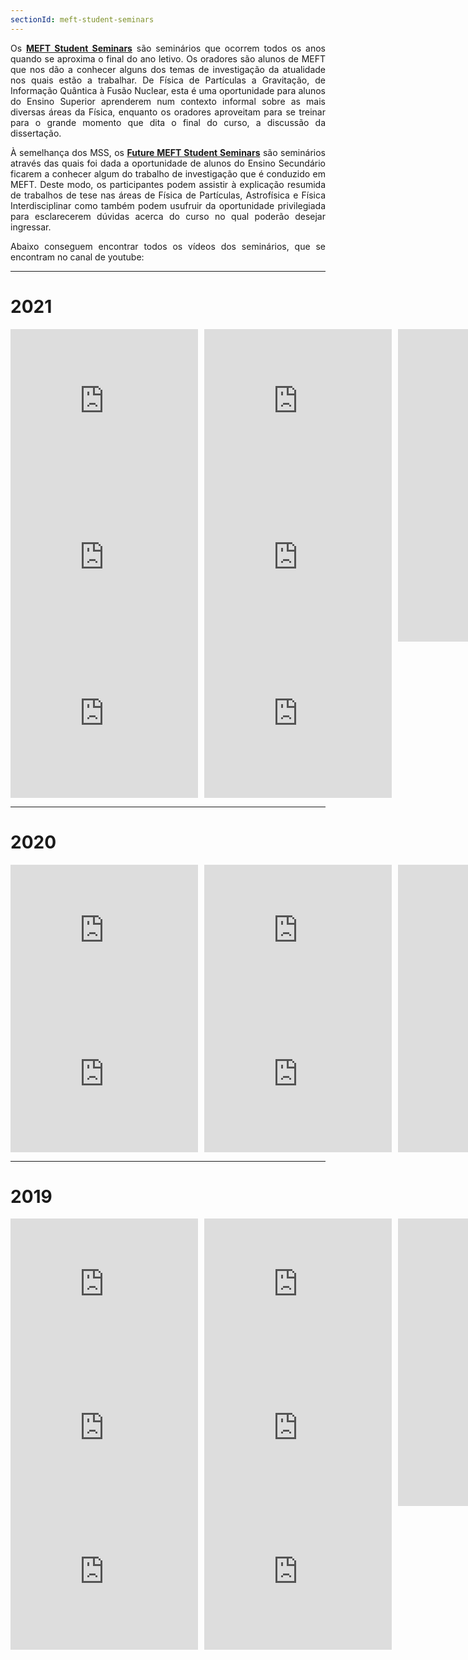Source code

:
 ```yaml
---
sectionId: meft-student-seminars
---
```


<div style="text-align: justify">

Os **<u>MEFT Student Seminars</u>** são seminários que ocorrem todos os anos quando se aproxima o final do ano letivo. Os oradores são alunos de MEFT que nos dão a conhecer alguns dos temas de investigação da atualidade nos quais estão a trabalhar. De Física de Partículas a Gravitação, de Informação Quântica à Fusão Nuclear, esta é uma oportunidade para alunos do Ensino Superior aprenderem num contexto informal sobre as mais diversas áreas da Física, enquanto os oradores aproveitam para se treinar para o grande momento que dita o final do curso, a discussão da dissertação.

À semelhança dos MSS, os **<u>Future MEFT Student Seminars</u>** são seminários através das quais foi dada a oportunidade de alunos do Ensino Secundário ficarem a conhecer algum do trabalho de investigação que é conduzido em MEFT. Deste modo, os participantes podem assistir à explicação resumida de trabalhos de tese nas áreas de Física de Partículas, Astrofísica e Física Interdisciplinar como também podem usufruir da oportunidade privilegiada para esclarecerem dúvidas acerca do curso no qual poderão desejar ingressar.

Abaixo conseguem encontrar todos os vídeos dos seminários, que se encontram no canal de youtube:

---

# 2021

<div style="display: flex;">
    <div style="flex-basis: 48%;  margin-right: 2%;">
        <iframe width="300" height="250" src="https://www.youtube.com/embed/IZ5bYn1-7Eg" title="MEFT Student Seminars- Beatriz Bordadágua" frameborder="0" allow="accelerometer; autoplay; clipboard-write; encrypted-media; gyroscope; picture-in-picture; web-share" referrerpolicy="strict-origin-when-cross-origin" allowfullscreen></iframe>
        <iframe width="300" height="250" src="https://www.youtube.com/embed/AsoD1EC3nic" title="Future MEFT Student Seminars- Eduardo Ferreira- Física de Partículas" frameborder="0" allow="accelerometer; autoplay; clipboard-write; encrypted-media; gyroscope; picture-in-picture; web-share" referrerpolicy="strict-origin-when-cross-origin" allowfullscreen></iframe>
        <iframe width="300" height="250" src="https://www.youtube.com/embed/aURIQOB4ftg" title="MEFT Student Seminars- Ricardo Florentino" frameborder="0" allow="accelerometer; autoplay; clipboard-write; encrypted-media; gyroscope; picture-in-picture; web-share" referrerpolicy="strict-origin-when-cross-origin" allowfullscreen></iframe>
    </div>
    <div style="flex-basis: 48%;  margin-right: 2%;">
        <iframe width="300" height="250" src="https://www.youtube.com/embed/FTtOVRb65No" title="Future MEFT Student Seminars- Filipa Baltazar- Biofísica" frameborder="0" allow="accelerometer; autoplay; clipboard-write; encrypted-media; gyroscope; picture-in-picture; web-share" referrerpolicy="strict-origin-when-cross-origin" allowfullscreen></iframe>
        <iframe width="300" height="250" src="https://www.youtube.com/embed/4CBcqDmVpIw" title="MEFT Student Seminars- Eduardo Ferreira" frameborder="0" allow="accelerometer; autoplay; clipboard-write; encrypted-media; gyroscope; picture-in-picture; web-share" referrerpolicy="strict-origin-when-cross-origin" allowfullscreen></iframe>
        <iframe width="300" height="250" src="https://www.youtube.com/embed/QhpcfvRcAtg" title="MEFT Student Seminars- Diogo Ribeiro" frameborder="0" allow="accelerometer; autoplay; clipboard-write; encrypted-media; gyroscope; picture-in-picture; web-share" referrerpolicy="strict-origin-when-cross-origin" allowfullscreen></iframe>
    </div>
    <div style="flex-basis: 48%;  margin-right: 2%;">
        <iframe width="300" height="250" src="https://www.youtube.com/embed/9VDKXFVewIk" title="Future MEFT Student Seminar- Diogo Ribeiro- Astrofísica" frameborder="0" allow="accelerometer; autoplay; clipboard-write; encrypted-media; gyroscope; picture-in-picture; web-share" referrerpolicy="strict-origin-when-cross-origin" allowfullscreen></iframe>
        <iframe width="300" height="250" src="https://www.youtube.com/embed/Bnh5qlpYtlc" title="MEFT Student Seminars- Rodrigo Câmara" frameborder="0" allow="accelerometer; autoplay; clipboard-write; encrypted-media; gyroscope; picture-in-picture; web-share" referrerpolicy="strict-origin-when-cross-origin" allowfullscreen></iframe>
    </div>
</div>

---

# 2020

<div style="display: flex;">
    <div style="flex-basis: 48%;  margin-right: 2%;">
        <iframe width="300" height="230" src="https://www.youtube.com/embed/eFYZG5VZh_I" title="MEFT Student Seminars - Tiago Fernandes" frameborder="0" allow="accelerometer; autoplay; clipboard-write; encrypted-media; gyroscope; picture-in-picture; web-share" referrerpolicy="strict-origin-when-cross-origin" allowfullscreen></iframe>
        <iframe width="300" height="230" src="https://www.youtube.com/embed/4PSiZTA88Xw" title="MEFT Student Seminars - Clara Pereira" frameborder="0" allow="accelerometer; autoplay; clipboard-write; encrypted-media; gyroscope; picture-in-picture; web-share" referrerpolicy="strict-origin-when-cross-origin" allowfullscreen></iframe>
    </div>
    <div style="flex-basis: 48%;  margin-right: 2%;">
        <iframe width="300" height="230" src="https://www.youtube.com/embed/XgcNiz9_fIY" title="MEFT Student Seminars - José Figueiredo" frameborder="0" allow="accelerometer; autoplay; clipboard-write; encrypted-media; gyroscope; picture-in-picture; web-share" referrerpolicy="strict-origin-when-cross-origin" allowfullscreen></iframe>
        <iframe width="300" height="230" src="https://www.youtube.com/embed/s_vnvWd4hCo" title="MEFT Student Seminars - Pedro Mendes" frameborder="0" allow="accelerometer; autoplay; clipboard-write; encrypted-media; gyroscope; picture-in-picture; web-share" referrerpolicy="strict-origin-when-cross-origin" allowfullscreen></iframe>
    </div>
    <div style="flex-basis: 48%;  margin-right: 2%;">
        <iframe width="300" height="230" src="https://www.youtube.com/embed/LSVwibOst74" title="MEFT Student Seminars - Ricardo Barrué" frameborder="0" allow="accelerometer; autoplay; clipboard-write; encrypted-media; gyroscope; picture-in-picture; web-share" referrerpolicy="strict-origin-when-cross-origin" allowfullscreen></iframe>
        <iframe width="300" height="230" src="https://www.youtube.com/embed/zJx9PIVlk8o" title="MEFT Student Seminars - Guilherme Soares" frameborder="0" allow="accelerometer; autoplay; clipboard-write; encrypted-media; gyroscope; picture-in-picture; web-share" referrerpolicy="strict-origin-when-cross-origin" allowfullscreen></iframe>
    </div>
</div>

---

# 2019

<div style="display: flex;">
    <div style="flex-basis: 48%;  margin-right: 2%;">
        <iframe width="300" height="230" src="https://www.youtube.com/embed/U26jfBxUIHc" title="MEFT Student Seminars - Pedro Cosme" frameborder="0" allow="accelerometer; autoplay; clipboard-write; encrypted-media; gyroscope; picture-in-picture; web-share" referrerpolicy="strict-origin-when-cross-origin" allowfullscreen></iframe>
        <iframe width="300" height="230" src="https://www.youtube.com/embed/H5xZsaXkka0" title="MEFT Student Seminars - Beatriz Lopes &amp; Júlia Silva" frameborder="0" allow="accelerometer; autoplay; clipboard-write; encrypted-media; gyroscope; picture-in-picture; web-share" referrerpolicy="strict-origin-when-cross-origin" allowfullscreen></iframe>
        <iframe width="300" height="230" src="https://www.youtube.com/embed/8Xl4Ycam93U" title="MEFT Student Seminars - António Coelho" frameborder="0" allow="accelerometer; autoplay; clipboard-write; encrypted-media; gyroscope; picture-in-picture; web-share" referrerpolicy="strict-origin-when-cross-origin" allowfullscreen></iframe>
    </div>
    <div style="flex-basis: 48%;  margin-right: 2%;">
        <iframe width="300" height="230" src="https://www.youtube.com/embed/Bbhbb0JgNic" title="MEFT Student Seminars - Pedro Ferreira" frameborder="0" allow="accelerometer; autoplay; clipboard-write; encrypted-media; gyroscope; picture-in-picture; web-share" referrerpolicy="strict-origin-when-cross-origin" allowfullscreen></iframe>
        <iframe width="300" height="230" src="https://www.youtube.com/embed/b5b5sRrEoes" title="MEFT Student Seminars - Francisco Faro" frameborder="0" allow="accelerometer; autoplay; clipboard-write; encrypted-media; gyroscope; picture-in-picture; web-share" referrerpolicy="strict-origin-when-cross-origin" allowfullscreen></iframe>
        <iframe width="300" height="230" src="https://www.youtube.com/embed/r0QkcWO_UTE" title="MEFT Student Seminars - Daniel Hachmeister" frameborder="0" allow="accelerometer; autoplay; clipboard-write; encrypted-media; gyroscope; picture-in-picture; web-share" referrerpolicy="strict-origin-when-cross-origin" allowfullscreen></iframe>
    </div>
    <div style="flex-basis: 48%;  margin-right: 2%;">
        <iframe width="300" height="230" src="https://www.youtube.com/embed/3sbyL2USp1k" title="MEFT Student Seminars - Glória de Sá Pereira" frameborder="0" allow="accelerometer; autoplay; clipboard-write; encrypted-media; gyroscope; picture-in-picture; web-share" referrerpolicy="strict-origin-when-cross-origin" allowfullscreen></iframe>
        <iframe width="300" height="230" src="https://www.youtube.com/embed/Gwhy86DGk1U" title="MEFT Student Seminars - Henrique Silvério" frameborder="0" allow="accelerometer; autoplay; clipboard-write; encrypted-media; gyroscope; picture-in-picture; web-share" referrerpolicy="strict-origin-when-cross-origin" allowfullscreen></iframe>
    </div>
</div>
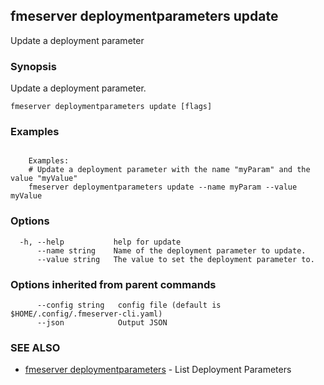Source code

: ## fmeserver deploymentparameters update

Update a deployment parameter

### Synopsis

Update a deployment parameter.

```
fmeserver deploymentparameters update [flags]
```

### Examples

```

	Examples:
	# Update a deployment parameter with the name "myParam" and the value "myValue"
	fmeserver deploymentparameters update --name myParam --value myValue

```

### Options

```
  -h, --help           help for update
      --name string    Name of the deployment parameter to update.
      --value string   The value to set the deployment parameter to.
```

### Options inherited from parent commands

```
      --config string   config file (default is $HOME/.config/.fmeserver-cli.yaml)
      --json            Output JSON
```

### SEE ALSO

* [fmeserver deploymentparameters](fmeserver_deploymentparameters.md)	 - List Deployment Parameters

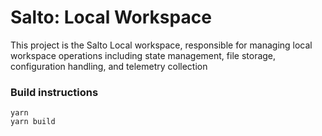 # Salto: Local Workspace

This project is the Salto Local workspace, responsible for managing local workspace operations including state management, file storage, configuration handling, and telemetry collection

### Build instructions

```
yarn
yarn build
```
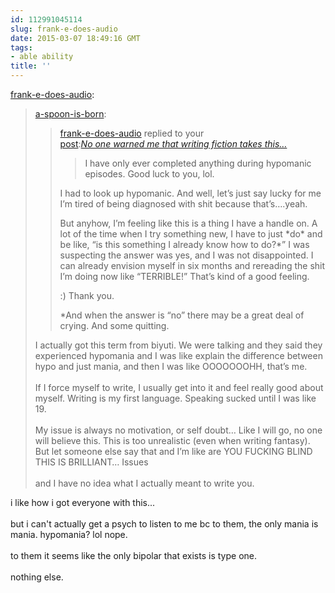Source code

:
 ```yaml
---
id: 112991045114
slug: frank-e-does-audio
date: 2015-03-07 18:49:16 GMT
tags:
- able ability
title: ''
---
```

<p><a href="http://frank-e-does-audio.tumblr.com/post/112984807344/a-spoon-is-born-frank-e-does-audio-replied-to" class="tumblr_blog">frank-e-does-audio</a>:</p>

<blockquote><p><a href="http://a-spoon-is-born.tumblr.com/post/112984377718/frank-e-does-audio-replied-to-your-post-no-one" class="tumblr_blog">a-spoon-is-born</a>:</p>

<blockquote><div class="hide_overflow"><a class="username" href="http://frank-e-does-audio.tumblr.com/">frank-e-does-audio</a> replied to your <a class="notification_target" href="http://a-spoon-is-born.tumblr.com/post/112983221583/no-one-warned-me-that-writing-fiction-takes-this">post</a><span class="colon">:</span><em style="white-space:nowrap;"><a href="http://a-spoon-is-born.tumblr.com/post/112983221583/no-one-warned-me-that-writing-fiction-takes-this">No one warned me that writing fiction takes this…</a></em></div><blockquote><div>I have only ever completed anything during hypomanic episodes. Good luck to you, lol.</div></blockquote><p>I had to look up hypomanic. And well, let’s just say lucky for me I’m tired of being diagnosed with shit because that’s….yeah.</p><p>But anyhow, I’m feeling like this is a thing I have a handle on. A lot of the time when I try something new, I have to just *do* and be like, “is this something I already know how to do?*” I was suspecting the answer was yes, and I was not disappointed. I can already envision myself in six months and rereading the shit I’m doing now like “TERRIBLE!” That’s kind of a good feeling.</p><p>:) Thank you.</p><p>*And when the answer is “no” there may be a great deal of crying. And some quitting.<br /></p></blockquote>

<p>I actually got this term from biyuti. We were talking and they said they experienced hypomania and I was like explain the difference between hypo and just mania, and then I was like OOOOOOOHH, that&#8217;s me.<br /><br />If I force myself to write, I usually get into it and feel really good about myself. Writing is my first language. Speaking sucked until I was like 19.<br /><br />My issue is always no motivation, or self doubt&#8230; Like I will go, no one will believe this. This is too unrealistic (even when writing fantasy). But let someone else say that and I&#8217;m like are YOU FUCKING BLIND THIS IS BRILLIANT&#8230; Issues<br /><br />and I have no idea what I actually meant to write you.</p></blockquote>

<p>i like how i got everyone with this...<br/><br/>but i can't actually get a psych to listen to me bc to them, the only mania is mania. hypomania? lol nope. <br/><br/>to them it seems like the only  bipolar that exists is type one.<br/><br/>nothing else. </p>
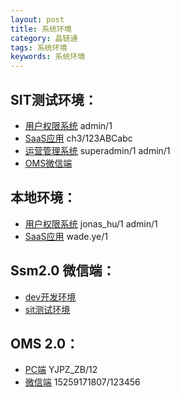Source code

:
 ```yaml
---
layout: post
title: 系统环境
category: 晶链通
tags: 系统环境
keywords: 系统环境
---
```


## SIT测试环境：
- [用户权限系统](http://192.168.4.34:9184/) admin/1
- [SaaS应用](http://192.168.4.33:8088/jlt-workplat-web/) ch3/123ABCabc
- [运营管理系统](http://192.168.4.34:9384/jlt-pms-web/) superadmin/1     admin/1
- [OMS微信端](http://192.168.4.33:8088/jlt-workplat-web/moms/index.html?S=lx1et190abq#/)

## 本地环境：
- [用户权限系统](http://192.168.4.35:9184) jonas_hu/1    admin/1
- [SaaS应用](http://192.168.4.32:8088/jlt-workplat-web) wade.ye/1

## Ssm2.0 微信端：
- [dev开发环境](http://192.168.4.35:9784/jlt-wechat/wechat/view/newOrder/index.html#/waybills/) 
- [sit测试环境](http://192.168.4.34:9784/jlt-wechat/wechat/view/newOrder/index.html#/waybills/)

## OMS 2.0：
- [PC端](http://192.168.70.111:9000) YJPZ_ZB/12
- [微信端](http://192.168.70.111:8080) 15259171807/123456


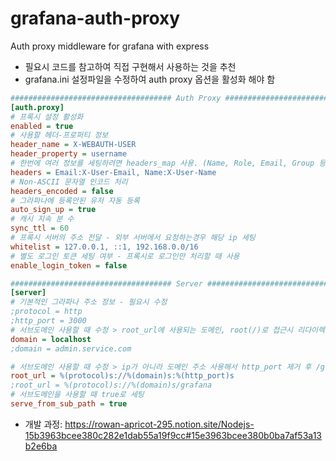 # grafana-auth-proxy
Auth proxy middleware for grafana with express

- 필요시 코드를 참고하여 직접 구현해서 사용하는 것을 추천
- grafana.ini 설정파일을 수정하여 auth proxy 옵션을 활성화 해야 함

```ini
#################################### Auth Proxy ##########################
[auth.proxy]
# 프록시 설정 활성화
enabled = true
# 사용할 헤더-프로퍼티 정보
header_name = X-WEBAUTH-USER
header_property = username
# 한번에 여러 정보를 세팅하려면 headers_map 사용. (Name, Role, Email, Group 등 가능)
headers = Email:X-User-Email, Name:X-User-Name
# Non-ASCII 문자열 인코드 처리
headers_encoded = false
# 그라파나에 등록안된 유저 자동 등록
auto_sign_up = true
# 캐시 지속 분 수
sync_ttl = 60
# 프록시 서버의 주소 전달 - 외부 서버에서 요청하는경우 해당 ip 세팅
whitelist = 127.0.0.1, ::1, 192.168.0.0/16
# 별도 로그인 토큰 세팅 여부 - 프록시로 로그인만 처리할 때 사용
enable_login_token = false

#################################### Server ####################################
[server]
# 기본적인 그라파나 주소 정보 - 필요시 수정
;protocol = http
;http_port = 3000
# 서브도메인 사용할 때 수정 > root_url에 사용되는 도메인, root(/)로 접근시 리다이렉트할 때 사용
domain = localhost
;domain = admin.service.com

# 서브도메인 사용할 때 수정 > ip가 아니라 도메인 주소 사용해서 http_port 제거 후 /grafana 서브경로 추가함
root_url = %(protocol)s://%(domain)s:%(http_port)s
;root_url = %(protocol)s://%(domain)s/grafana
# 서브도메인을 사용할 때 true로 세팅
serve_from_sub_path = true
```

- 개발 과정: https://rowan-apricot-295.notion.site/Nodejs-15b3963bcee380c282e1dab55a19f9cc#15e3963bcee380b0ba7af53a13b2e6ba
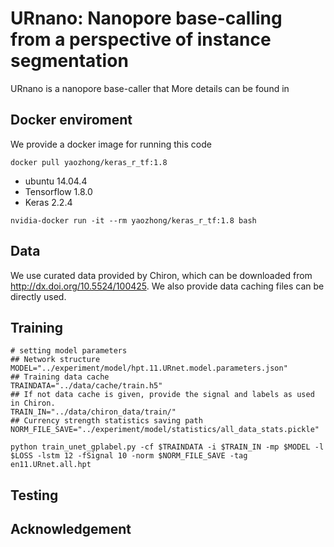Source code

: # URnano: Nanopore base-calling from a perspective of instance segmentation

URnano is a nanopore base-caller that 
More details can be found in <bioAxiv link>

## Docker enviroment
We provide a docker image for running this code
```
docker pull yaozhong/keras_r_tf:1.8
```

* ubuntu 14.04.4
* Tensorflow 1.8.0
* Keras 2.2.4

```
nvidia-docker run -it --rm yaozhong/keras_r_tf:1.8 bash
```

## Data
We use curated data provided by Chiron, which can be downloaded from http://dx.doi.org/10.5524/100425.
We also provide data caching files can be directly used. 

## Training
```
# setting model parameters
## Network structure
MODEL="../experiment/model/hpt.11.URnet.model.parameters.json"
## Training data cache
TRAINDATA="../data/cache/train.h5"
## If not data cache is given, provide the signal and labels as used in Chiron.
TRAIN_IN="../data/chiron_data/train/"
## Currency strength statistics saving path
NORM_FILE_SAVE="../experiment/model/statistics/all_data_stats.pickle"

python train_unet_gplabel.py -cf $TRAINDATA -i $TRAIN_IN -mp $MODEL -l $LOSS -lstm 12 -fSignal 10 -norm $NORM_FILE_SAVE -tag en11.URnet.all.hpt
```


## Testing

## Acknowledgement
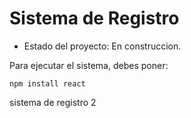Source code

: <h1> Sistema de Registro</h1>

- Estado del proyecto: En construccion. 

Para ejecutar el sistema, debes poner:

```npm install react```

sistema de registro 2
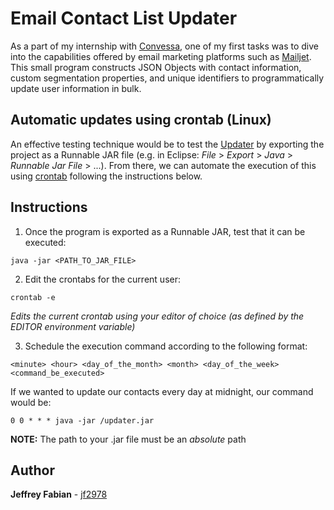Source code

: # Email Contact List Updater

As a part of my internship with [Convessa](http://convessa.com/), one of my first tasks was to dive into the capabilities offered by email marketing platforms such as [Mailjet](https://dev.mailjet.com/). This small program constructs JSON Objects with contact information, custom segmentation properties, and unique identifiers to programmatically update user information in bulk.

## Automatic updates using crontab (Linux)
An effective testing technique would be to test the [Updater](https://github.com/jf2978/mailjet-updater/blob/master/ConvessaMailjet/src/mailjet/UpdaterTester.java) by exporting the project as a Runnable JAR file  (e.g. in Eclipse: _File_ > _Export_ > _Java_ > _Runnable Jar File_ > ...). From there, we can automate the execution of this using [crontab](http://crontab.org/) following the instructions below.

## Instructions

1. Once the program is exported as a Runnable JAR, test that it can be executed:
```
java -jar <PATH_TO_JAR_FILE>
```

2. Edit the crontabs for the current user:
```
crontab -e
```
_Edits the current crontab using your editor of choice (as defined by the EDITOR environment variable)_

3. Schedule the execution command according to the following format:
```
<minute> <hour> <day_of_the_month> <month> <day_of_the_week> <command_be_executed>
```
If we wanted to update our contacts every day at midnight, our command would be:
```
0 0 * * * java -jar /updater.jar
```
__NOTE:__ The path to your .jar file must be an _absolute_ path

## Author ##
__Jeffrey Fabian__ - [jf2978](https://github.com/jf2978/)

- - -

■ Work request: Taking the entries above, write out exactly the lines starting with the line containing "Seminars - José" and going on through the line containing "Seminars - Ricardo", both included, and nothing else.

■ Result:
        <iframe width="300" height="230" src="https://www.youtube.com/embed/XgcNiz9_fIY" title="MEFT Student Seminars - José Figueiredo" frameborder="0" allow="accelerometer; autoplay; clipboard-write; encrypted-media; gyroscope; picture-in-picture; web-share" referrerpolicy="strict-origin-when-cross-origin" allowfullscreen></iframe>
        <iframe width="300" height="230" src="https://www.youtube.com/embed/s_vnvWd4hCo" title="MEFT Student Seminars - Pedro Mendes" frameborder="0" allow="accelerometer; autoplay; clipboard-write; encrypted-media; gyroscope; picture-in-picture; web-share" referrerpolicy="strict-origin-when-cross-origin" allowfullscreen></iframe>
    </div>
    <div style="flex-basis: 48%;  margin-right: 2%;">
        <iframe width="300" height="230" src="https://www.youtube.com/embed/LSVwibOst74" title="MEFT Student Seminars - Ricardo Barrué" frameborder="0" allow="accelerometer; autoplay; clipboard-write; encrypted-media; gyroscope; picture-in-picture; web-share" referrerpolicy="strict-origin-when-cross-origin" allowfullscreen></iframe>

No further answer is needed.